Elle era davanti a me, con il collo verso il basso, respirava affannosamente e mi guardava impaurita, leggevo nei suoi occhi che stava pensando a come scappare. A parte per i tremori del suo petto, era pietrificata, e perdeva sangue dal labbro.
«Oh Dio Mio… Non so cosa …» sussurrai, mentre mi alzavo in piedi. Lei indietreggiò.
«Elle ti prego…» gemetti, non sopportavo l’idea di vederla così.
Fu in quel momento che mi accorsi che avevo ancora i canini di fuori e che lei guardava quelli, intimorita. Oh no.
Continuava a tremare, si portò la mano destra sul labbro sanguinante, e quando guardò il sangue che aveva sulle dita, mi guardò come se dovesse urlare da un momento all’altro.
Per un momento, ebbi paura che lo facesse veramente e mi ricordai di essere in una delle spiagge più affollate delle California.
«Ti posso spiegare»
«A-avrei dovuto scappare già prima» disse.
Quando mi passò affianco e si incamminò verso la spiaggia, notai che aveva dei tagli sanguinanti alla base della schiena, dove le mie unghie erano affondate.
Mi odiai.
Mi odiai per aver fatto del male ad una ragazza indifesa e innocente, che contro i suoi principi mi aveva dato fiducia.
Rimasi a guardare il mio riflesso nell’acqua.
Entrambi avevamo trascurato ciò che veramente eravamo: una ragazza diffidente si concedeva ad uno sconosciuto e un freddo vampiro millenario pomiciava come un adolescente.
La domanda quindi era, sarei mai riuscito a mimetizzarmi con un umano?
Per mimetizzarmi non sarei dovuto cambiare, ma fare finta di cambiare. Più o meno. D’altronde è quello che fanno tutti e tutto, cambiare. Ai serpenti risulta facile mutare la pelle e i fiori non azzannano nessuno quando sbocciano. Eppure a me risultava difficile con Elle, anche se era facile all’inizio.
Un serpente cambia la pelle più volte e un fiore sboccia ogni primavera. Qual è la morale allora? I cambiamenti sono a breve termine?
Il serpente rimane sempre un rettile strisciante, con qualunque pelle. E un fiore appassito è sempre un fiore.
Visto da questo punto sembra che niente cambi, allora.  
Smettendo di divagare in questa mia esagerata metafora mentale, continuavo a rimproverarmi per quello che avevo fatto: non per averle fatto male in se -ovviamente non mi sarei perdonato anche questo- ma per aver accettato i consigli di Blake, ed essere venuto in questa stupida spiaggia. Avevo messo a rischio la mia specie e la vita di una povera ragazza.
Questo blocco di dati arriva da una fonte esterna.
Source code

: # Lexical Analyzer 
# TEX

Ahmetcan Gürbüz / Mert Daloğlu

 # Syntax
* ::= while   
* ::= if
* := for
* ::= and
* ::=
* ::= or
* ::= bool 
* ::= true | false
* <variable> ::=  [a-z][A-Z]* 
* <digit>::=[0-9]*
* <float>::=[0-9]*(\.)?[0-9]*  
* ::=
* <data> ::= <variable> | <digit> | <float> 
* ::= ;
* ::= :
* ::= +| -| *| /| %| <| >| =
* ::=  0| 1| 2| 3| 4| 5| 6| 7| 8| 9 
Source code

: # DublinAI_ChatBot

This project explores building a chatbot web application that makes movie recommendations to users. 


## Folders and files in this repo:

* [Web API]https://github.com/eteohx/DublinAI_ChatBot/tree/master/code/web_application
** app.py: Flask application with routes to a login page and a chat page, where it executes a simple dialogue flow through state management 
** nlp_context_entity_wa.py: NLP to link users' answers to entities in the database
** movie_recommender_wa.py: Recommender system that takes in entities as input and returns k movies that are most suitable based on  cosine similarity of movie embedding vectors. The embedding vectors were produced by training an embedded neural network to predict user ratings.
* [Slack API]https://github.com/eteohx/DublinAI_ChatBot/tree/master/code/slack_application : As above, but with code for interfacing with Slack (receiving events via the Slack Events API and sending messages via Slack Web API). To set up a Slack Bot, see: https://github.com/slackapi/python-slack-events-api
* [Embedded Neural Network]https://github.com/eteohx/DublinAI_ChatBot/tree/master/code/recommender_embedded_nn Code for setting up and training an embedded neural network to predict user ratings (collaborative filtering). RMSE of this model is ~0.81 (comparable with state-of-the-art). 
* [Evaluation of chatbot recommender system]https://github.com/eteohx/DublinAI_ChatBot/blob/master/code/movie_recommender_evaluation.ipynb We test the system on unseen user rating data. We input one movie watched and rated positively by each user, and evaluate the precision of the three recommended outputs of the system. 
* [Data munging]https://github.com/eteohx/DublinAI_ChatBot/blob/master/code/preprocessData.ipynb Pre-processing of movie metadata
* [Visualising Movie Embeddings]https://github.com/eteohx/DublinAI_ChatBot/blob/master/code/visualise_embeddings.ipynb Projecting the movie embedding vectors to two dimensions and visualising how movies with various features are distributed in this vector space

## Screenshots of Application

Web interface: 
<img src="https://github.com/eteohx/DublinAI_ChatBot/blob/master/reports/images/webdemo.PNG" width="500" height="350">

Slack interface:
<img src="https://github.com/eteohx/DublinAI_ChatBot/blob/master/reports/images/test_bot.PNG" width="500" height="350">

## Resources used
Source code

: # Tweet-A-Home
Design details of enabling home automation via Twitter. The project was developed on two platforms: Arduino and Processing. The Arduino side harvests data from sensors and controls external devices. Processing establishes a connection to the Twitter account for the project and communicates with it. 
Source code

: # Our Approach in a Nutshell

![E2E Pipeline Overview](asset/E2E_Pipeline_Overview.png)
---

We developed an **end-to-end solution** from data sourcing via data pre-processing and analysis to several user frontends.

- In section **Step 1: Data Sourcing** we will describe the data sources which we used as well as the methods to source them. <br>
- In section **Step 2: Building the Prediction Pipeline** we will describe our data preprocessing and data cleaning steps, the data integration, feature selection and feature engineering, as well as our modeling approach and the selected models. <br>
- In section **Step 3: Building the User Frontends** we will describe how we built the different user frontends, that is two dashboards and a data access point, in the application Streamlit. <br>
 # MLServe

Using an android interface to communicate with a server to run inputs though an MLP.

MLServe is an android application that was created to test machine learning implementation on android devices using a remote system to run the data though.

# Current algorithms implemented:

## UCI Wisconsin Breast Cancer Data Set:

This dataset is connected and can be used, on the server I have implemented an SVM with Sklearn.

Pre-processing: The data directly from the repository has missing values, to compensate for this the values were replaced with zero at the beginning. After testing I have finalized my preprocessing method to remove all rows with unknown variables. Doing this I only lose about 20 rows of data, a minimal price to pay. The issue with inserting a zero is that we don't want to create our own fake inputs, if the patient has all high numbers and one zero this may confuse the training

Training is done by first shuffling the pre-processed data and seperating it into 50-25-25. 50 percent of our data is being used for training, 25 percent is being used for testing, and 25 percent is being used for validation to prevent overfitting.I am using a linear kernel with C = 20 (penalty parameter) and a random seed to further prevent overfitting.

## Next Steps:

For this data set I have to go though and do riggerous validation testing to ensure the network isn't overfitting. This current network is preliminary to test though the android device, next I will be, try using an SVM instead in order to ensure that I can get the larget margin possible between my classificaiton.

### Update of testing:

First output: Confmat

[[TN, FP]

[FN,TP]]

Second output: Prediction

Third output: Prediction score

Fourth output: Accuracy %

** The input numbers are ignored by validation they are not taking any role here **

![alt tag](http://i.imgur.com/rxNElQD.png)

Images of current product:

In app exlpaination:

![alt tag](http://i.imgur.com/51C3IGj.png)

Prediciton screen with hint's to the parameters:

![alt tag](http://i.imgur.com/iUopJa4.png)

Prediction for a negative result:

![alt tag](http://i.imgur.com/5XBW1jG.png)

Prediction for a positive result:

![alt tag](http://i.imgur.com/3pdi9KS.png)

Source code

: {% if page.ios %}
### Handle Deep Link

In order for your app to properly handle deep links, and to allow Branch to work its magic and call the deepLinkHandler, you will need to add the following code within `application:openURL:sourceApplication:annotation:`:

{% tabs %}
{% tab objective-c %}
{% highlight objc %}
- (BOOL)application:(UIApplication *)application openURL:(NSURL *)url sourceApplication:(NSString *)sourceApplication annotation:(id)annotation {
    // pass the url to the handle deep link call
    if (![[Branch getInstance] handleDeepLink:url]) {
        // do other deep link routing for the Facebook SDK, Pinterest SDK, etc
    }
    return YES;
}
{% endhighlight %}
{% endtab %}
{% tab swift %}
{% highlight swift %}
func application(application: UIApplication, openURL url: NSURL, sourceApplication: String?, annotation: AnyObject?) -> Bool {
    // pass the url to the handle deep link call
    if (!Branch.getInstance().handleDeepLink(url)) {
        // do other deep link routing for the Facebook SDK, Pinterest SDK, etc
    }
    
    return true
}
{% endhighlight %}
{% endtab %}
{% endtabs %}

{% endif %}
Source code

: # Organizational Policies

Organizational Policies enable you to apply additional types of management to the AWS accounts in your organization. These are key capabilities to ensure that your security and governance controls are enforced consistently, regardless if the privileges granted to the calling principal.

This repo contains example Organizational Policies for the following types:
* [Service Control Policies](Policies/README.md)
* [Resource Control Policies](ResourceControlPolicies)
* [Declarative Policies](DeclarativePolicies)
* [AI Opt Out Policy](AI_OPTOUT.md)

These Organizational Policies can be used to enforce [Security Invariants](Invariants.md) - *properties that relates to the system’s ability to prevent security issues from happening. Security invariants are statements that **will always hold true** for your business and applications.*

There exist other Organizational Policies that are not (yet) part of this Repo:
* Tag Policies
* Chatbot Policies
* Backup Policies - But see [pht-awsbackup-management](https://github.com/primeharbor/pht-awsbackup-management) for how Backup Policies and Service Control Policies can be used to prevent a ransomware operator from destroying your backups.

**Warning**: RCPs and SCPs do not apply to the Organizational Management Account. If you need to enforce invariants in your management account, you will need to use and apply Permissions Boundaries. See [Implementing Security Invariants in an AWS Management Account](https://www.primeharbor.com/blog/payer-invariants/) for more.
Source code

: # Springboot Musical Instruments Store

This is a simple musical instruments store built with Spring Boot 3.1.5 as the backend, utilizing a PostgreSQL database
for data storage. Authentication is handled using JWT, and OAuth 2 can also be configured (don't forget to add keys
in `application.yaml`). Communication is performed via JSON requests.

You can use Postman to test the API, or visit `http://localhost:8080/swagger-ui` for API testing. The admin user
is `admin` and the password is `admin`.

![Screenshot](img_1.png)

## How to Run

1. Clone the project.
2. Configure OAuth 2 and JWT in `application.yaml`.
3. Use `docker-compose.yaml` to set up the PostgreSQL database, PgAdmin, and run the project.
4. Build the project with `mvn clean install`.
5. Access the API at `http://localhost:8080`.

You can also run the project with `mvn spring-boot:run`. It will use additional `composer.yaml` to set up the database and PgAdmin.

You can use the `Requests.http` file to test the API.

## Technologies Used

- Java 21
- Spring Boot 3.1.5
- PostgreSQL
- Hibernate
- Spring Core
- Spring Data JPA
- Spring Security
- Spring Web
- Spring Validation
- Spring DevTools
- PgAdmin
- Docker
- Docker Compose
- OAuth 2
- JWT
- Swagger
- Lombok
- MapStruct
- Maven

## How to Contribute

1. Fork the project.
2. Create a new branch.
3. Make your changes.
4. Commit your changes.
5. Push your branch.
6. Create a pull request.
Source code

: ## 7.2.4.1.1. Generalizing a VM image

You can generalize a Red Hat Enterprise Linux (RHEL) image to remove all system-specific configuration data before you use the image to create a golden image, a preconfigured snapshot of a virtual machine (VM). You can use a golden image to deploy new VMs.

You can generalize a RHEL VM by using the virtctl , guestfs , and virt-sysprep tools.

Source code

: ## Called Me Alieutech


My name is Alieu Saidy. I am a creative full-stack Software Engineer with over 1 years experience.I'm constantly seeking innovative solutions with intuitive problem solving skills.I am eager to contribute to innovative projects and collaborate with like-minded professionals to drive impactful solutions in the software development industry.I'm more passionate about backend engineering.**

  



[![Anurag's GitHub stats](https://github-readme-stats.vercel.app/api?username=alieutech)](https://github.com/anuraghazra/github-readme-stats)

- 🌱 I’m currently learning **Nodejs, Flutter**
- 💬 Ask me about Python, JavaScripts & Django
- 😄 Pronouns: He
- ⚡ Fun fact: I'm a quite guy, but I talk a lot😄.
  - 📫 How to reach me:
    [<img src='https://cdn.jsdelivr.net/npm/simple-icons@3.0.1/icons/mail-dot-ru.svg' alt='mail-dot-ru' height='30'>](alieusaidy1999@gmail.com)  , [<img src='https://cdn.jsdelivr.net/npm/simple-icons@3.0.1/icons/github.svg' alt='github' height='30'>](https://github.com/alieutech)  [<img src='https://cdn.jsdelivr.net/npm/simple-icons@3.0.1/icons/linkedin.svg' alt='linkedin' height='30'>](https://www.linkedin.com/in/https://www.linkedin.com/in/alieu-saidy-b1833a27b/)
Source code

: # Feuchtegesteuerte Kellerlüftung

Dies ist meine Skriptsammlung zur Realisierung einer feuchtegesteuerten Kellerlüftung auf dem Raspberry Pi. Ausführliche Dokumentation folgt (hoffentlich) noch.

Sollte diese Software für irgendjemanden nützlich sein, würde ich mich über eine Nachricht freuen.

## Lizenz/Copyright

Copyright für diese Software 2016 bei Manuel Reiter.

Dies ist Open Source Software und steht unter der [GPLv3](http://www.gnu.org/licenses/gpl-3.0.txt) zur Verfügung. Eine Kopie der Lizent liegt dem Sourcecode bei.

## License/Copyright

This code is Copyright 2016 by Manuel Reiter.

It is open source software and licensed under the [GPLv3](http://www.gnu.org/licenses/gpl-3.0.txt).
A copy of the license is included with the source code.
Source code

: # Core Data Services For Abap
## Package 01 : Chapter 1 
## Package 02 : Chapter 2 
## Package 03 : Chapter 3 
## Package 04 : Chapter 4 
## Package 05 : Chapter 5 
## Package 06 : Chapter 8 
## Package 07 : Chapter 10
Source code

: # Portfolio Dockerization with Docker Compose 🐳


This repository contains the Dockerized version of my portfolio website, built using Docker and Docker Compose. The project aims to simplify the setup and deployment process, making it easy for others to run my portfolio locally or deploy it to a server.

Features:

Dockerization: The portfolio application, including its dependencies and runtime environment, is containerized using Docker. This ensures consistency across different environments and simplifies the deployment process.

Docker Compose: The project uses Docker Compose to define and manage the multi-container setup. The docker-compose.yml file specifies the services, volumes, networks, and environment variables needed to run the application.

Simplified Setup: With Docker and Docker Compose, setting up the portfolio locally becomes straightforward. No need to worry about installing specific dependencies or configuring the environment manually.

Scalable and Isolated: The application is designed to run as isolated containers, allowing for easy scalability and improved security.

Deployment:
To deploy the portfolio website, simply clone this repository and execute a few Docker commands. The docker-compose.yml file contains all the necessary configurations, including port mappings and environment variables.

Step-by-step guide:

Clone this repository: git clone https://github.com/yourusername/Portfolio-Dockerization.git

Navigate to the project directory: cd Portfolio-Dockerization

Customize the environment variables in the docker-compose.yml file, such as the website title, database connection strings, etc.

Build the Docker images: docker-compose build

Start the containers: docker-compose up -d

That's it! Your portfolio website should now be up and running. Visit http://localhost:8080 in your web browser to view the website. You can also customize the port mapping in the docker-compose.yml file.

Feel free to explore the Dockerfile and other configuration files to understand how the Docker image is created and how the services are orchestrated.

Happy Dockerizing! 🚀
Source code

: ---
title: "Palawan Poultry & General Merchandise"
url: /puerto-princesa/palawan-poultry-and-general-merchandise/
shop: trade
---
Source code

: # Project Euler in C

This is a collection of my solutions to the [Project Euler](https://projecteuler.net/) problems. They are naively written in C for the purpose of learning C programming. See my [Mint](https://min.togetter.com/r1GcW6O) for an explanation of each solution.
Deglutii e mi diressi fuori dall'acqua, a testa bassa. In quel momento, nessuno avrebbe mai detto che fossi un vampiro.

Ciao a tutti! O meglio, a quelle anime che hanno pazientemente letto la mia storia.
Ho scritto questa One-Shot unicamente per il concorso, l'ho postata oggi, l'ultimo giorno xD L'idea mi è venuta considerando che nessuno aveva mai scritto di un vampiro in spiaggia (credo), e ho mischiato le due cose che preferisco, cioè i vampiri e le storie d'amore, con l'argomento maestro: l'estate.
Ed ecco qua cosa ne è venuto fuori xD (uno schifo di storia)... Più che altro il suo sviluppo è stato strano. L'inizio è stato piuttsto incerto, la parte centrale mi sono divertita a scriverla, quando ad un certo punto ho iniziato a vivere io stessa la storia di Elle, qua in Sardegna (dove sono in vacanza!) xD Sembra strano ma vi giuro, io avevo intenzione di fare una cosa tranquilla e romantica ...
I problemi di Elle con i ragazzi sono i miei stessi che ho avuto io in questi ultimi giorni.
Poi il finale, boh, mi è venuto così. Non avevo subito pensato a come sarebbe finita la one-shot, mi sarei lasciata trascinare dalla storia, come faccio quasi sempre (cosa che NON dovrei fare), ma sicuramente non avrei mai pensato di farla finire così! xD
Vabbè, finiamola con queste formalità.
Io spero vivamente che la storia vi sia piacuta (anche se penso di no xD).